**What to do**: Beginning with the first line below, please repeat the material exactly, ending with the line that includes "Y Naara le parió".

**Supplied information**:
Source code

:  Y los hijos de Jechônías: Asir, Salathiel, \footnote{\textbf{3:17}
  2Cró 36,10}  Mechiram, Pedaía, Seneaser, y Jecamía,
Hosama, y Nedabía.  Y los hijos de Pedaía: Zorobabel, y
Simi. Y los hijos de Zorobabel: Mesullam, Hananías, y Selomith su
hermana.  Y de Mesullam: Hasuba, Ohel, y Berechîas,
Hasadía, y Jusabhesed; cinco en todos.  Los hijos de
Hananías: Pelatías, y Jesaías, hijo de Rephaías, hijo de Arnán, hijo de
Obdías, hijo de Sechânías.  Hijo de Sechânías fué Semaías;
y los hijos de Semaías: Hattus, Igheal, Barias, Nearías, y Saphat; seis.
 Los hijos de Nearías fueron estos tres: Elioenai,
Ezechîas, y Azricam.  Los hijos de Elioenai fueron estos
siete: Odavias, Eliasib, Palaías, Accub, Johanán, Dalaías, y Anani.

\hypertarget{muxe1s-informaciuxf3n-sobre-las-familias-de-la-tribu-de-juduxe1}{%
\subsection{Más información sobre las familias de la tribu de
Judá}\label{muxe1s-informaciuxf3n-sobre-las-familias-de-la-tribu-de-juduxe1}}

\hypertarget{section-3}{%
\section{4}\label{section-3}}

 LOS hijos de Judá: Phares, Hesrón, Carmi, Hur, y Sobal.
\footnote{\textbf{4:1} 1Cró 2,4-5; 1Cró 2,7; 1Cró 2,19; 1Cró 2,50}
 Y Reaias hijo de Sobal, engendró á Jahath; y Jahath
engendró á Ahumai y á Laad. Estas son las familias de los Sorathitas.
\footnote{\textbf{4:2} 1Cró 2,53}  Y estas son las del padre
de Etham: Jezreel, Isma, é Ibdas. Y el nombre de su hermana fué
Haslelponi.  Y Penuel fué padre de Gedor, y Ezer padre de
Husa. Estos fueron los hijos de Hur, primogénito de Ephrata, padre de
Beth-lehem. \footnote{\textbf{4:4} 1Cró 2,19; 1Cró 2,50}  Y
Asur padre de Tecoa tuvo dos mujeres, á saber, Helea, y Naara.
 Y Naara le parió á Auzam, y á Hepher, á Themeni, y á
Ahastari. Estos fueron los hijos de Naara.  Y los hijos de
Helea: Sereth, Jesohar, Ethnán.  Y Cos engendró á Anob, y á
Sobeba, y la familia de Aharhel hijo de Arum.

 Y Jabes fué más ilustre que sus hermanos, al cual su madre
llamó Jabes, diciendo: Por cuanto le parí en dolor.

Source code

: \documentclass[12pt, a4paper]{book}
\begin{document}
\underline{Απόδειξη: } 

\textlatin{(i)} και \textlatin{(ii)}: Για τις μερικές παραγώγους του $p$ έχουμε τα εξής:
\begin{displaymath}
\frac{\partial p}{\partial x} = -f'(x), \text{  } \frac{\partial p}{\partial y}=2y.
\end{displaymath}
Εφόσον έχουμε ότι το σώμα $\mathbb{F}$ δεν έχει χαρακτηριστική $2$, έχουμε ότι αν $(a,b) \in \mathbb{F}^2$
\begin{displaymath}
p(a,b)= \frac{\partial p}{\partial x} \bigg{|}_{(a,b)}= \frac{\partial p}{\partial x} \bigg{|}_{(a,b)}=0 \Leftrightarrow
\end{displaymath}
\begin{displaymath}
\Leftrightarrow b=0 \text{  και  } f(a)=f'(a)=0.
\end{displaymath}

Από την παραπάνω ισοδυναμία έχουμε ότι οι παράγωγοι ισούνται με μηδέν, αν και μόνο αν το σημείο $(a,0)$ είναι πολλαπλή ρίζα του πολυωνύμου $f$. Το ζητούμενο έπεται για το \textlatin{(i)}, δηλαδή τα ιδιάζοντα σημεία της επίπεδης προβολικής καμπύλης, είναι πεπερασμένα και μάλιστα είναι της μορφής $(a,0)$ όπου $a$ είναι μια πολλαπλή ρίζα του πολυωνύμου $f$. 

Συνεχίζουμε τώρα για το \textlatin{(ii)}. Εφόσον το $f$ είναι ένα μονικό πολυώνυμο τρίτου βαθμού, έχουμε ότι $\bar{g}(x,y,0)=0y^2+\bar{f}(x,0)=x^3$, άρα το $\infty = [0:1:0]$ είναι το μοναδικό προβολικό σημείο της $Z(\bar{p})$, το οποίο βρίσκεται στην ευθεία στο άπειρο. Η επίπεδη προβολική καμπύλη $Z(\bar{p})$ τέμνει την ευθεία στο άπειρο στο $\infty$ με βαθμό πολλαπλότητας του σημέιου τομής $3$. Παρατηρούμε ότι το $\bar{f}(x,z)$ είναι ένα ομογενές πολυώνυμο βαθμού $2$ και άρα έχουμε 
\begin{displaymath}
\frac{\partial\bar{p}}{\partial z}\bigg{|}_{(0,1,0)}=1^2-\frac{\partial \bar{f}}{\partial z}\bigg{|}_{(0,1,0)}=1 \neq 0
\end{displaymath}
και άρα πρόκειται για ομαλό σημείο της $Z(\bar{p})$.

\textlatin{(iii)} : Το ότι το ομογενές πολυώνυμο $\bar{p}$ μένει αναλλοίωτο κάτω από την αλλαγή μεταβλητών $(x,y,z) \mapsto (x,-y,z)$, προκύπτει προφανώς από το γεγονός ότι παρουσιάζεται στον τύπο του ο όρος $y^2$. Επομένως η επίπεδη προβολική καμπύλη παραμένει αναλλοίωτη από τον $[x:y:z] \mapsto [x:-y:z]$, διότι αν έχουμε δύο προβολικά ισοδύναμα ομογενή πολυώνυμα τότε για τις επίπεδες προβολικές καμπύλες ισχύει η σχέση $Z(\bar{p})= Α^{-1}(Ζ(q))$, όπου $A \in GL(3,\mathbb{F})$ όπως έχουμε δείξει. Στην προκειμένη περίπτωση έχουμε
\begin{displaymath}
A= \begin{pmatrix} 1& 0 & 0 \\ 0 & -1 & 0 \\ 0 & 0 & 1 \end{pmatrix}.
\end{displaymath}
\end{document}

**Task output**:
Source code

:  Y los hijos de Jechônías: Asir, Salathiel, \footnote{\textbf{3:17}
  2Cró 36,10}  Mechiram, Pedaía, Seneaser, y Jecamía,
Hosama, y Nedabía.  Y los hijos de Pedaía: Zorobabel, y
Simi. Y los hijos de Zorobabel: Mesullam, Hananías, y Selomith su
hermana.  Y de Mesullam: Hasuba, Ohel, y Berechîas,
Hasadía, y Jusabhesed; cinco en todos.  Los hijos de
Hananías: Pelatías, y Jesaías, hijo de Rephaías, hijo de Arnán, hijo de
Obdías, hijo de Sechânías.  Hijo de Sechânías fué Semaías;
y los hijos de Semaías: Hattus, Igheal, Barias, Nearías, y Saphat; seis.
 Los hijos de Nearías fueron estos tres: Elioenai,
Ezechîas, y Azricam.  Los hijos de Elioenai fueron estos
siete: Odavias, Eliasib, Palaías, Accub, Johanán, Dalaías, y Anani.

\hypertarget{muxe1s-informaciuxf3n-sobre-las-familias-de-la-tribu-de-juduxe1}{%
\subsection{Más información sobre las familias de la tribu de
Judá}\label{muxe1s-informaciuxf3n-sobre-las-familias-de-la-tribu-de-juduxe1}}

\hypertarget{section-3}{%
\section{4}\label{section-3}}

 LOS hijos de Judá: Phares, Hesrón, Carmi, Hur, y Sobal.
\footnote{\textbf{4:1} 1Cró 2,4-5; 1Cró 2,7; 1Cró 2,19; 1Cró 2,50}
 Y Reaias hijo de Sobal, engendró á Jahath; y Jahath
engendró á Ahumai y á Laad. Estas son las familias de los Sorathitas.
\footnote{\textbf{4:2} 1Cró 2,53}  Y estas son las del padre
de Etham: Jezreel, Isma, é Ibdas. Y el nombre de su hermana fué
Haslelponi.  Y Penuel fué padre de Gedor, y Ezer padre de
Husa. Estos fueron los hijos de Hur, primogénito de Ephrata, padre de
Beth-lehem. \footnote{\textbf{4:4} 1Cró 2,19; 1Cró 2,50}  Y
Asur padre de Tecoa tuvo dos mujeres, á saber, Helea, y Naara.
 Y Naara le parió á Auzam, y á Hepher, á Themeni, y á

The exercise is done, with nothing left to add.